Really need some opinions on this!!
A lot to read!!
Ok so I am currently in a relationship with an amazing women for 3 and a half years. She is Jewish and I am not. In the beginning of our relationship I wasn't the best to her. I messed up. She ended up leaving me. I was heart broken. I had to change my act. I ended up changing into a better man and she hasn't been happier. To be honest I messed up in school a bit. And I fell behind. But I told myself that I had to step it up and do what I got to do and get my education. So I was in a educational hole. Her parents hassle her a lot about me not being jewish and I told her in the beginning of our relationship that I would convert. When I first told her I was scared and didn't really know what I was saying. But I now that I have grown up and Become a man I have realized that's what I want to do for her. I love her she's the girl of my dreams. My high school and college sweet heart. I do want to marry her and I can happily say that. But her parents pressure her a lot and she goes through hell at home.
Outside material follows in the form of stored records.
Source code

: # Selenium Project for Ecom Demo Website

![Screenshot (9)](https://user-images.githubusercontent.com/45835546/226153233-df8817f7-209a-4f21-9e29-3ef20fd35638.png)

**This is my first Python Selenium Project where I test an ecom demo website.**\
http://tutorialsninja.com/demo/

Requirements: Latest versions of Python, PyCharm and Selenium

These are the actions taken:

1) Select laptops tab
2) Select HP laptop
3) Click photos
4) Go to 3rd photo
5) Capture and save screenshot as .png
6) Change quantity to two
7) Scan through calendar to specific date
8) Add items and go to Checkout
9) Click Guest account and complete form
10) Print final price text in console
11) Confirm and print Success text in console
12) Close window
So she thinks I'm taking my time to convert. I am really not trying to make my girlfriend wait. If I wasn't so behind I would gladly convert! But because of the educational hole I am in I want to get that straightened out first. She's losing her Patients. I'm trying to be who I have to be for her. And do everything I can. Her parents hurt her and she's been the most Patient person with me. But every time we talk about conversion, she gets really angry and I feel like shit. She throws things in my face. And she thinks I'm not trying. But I am. I want to convert. But I want to get my school straight so I can be successful for our future. She just isn't sensitive towards me. And again she's waited a while. But this is really the first time I've gotten my shit together. I don't want her to leave me. What do I do? I'm sure I'm missing a few things but I hope everyone gets the situation.